Monday, June 19, 2006

SVG everywhere - at last!

A day I had been waiting for a long time finally arrived in late 2005.

The Mozilla group released Firefox 1.5.

Buried in the long list of new features introduced in version 1.5 was one that caught my eye: SVG.


While there is no shortage of ways to do graphics in the world today, there are relatively few that are based on a de jure standard format, are not tied to a particular application or vendor, are cross–platform, can be easily generated and parsed, supports scaleable vector graphics, and can be styled with an external styles document (e.g. CSS).

SVG is that way to do graphics.


Before this year even started, the world's most popular cross-platform web browser supported SVG.

By the end of this year, Safari - the web browser that comes included with the Apple Macintosh - will probably also support SVG. If not this year, then I think surely next year when Leopard (10.5) comes out - Safari will be support SVG.

Some cell phones have browsers that already support SVG. Now that their memory sizes have soared into multiple megabytes, I expect SVG support - at least the Tiny SVG profile - will be supported by most phones within a couple of years.


One of the most exciting things about SVG, other than what is in it, is how it can be mixed in with other XML standard content in the same document.

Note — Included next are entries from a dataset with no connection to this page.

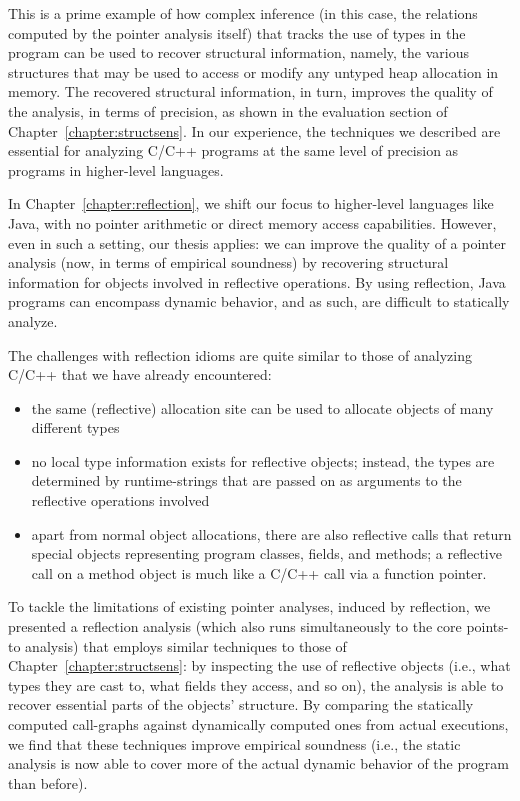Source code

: This is a prime example of how complex inference (in this case, the
relations computed by the pointer analysis itself) that tracks the use
of types in the program can be used to recover structural information,
namely, the various structures that may be used to access or modify
any untyped heap allocation in memory. The recovered structural
information, in turn, improves the quality of the analysis, in terms
of precision, as shown in the evaluation section of
Chapter~\ref{chapter:structsens}. In our experience, the techniques we
described are essential for analyzing C/C++ programs at the same level
of precision as programs in higher-level languages.

In Chapter~\ref{chapter:reflection}, we shift our focus to
higher-level languages like Java, with no pointer arithmetic or direct
memory access capabilities. However, even in such a setting, our thesis
applies: we can improve the quality of a pointer analysis (now, in
terms of empirical soundness) by recovering structural information for
objects involved in reflective operations. By using reflection, Java
programs can encompass dynamic behavior, and as such, are difficult to
statically analyze.

The challenges with reflection idioms are quite similar to those of
analyzing C/C++ that we have already encountered:
\begin{itemize}[\(\cdot\)]
\item the same (reflective) allocation site can be used to allocate
  objects of many different types
\item no local type information exists for reflective objects;
  instead, the types are determined by runtime-strings that are passed
  on as arguments to the reflective operations involved
\item apart from normal object allocations, there are also reflective
  calls that return special objects representing program classes,
  fields, and methods; a reflective call on a method object is much
  like a C/C++ call via a function pointer.
\end{itemize}

To tackle the limitations of existing pointer analyses, induced by
reflection, we presented a reflection analysis (which also runs
simultaneously to the core points-to analysis) that employs similar
techniques to those of Chapter~\ref{chapter:structsens}: by inspecting
the use of reflective objects (i.e., what types they are cast to, what
fields they access, and so on), the analysis is able to recover
essential parts of the objects' structure.
%
By comparing the statically computed call-graphs against dynamically
computed ones from actual executions, we find that these techniques
improve empirical soundness (i.e., the static analysis is now able to
cover more of the actual dynamic behavior of the program than
before).

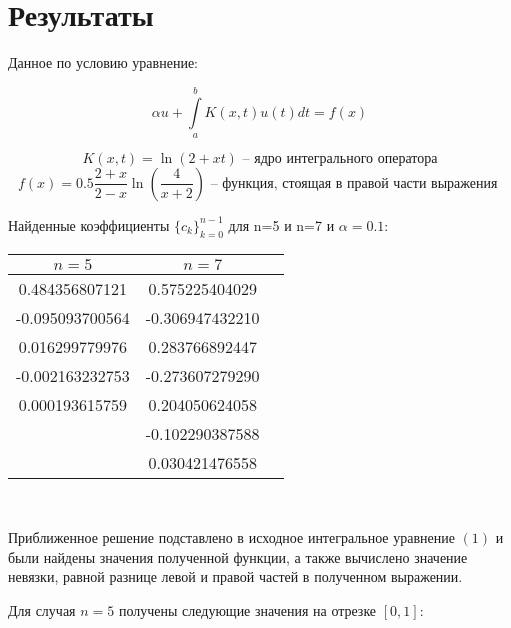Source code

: \documentclass[12pt,a4paper]{article}
\begin{document}
\section{Результаты}

Данное по условию уравнение:


$$ \alpha u + \int\limits_a^b K(x,t) u(t) dt = f(x) $$

$$ K(x,t) = \ln (2 + xt) \text{ \ \ -- \  ядро интегрального оператора} $$ 
$$ f(x) = 0.5\frac{2+x}{2-x} \ln \left ( \frac{4}{x+2} \right )
  \text{ \ \ -- \ функция, стоящая в правой части выражения } 
$$


Найденные коэффициенты $\{ c_k \}_{k=0}^{n-1}$ для n=5 и n=7 и $\alpha=0.1$:

\begin{center}
\begin{tabular}{ccc}
$n=5$ & $n=7$ \\
\hline

 0.484356807121 &  0.575225404029 \\
-0.095093700564 & -0.306947432210 \\
 0.016299779976 &  0.283766892447 \\
-0.002163232753 & -0.273607279290 \\
 0.000193615759 &  0.204050624058 \\
                & -0.102290387588 \\
                &  0.030421476558 \\
\end{tabular}
\end{center}


\

Приближенное решение подставлено в исходное интегральное уравнение $(1)$ и были найдены значения полученной функции, а также вычислено значение невязки, равной разнице левой и правой частей в полученном выражении.

Для случая $n=5$ получены следующие значения на отрезке $[0,1]$:
\end{document}
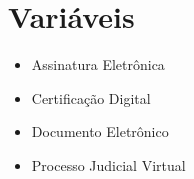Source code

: \chapter{Variáveis}
\begin{itemize}
    \item Assinatura Eletrônica
    \item Certificação Digital
    \item Documento Eletrônico
    \item Processo Judicial Virtual
\end{itemize}
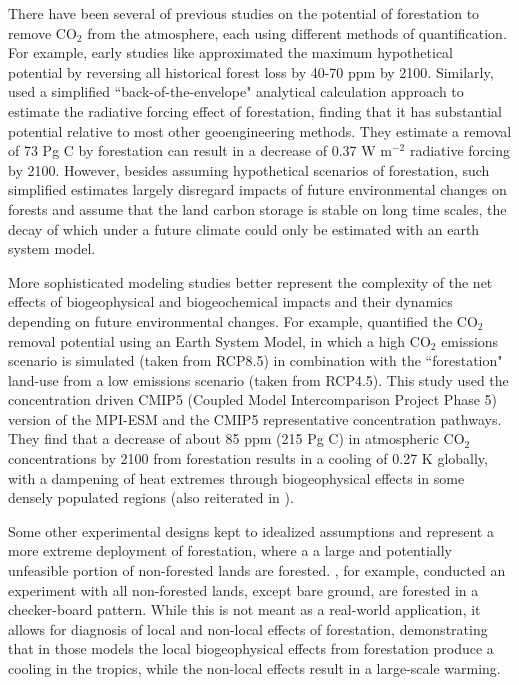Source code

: \documentclass[]{article}
\begin{document}
There have been several of previous studies on the potential of forestation to remove CO$_2$ from the atmosphere, each using different methods of quantification.
For example, early studies like \cite{house_maximum_2002} approximated the maximum hypothetical potential by reversing all historical forest loss by 40-70 ppm by 2100. Similarly, \cite{lenton_radiative_2009} used a simplified ``back-of-the-envelope" analytical calculation approach to estimate the radiative forcing effect of forestation, finding that it has substantial potential relative to most other geoengineering methods.
They estimate a removal of 73 Pg C by forestation can result in a decrease of 0.37 W m$^{-2}$ radiative forcing by 2100.
However, besides assuming hypothetical scenarios of forestation, such simplified estimates largely disregard impacts of future environmental changes on forests and assume that the land carbon storage is stable on long time scales, the decay of which under a future climate could only be estimated with an earth system model.

More sophisticated modeling studies better represent the complexity of the net effects of biogeophysical and biogeochemical impacts and their dynamics depending on future environmental changes.
For example, \cite{sonntag_reforestation_2016} quantified the CO$_2$ removal potential using an Earth System Model, in which a high CO$_2$ emissions scenario is simulated (taken from RCP8.5) in combination with the ``forestation" land-use from a low emissions scenario (taken from RCP4.5).
This study used the concentration driven CMIP5 (Coupled Model Intercomparison Project Phase 5) version of the MPI-ESM and the CMIP5 representative concentration pathways.
They find that a decrease of about 85 ppm (215 Pg C) in atmospheric CO$_2$ concentrations by 2100 from forestation results in a cooling of 0.27 K globally, with a dampening of heat extremes through biogeophysical effects in some densely populated regions (also reiterated in \cite{sonntag_quantifying_2018}).

Some other experimental designs kept to idealized assumptions and represent a more extreme deployment of forestation, where a a large and potentially unfeasible portion of non-forested lands are forested.
\cite{de_hertog_biogeophysical_2022}, for example, conducted an experiment with all non-forested lands, except bare ground, are forested in a checker-board pattern.
While this is not meant as a real-world application, it allows for diagnosis of local and non-local effects of forestation, demonstrating that in those models the local biogeophysical effects from forestation produce a cooling in the tropics, while the non-local effects result in a large-scale warming.
\end{document}

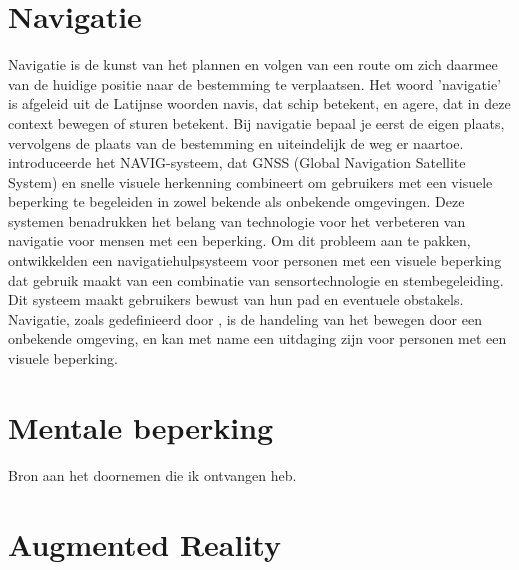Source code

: \section{Navigatie}
\label{sec:navigatie}

Navigatie is de kunst van het plannen en volgen van een route om zich daarmee van de huidige positie naar de bestemming te verplaatsen. Het woord 'navigatie' is afgeleid uit de Latijnse woorden navis, dat schip betekent, en agere, dat in deze context bewegen of sturen betekent. Bij navigatie bepaal je eerst de eigen plaats, vervolgens de plaats van de bestemming en uiteindelijk de weg er naartoe. \textcite{Katz2010} introduceerde het NAVIG-systeem, dat GNSS (Global Navigation Satellite System) en snelle visuele herkenning combineert om gebruikers met een visuele beperking te begeleiden in zowel bekende als onbekende omgevingen. Deze systemen benadrukken het belang van technologie voor het verbeteren van navigatie voor mensen met een beperking. Om dit probleem aan te pakken, ontwikkelden \textcite{Lakde2015} een navigatiehulpsysteem voor personen met een visuele beperking dat gebruik maakt van een combinatie van sensortechnologie en stembegeleiding. Dit systeem maakt gebruikers bewust van hun pad en eventuele obstakels. Navigatie, zoals gedefinieerd door \textcite{Gachet2010}, is de handeling van het bewegen door een onbekende omgeving, en kan met name een uitdaging zijn voor personen met een visuele beperking.

\section{Mentale beperking}
\label{sec:mentale-beperking}

Bron aan het doornemen die ik ontvangen heb.

\section{Augmented Reality}
\label{sec:augmented-reality}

Mixing SVG and XHTML content is kind of a popular thing to do.

Firefox 1.5 supports this already. Hopefully, Safari will follow suit. Apple seems pretty much on the cutting edge of XHTML technology these days. So I expect they will do that right out of the starting gate for SVG.


There are a lot of good free software tools for artists, or technical people, out there. A couple that most people of one type of the other should check out are:
  • Inkscape
  • GraphViz

Inkscape is a freehand drawing tool. Graphviz is a declarative language for creating diagrams by describing them, and it draws them for you.


Some commercial tools support SVG as well. They are not hard to find. That is the great thing about standards. Once you have a standard, there are so many of those.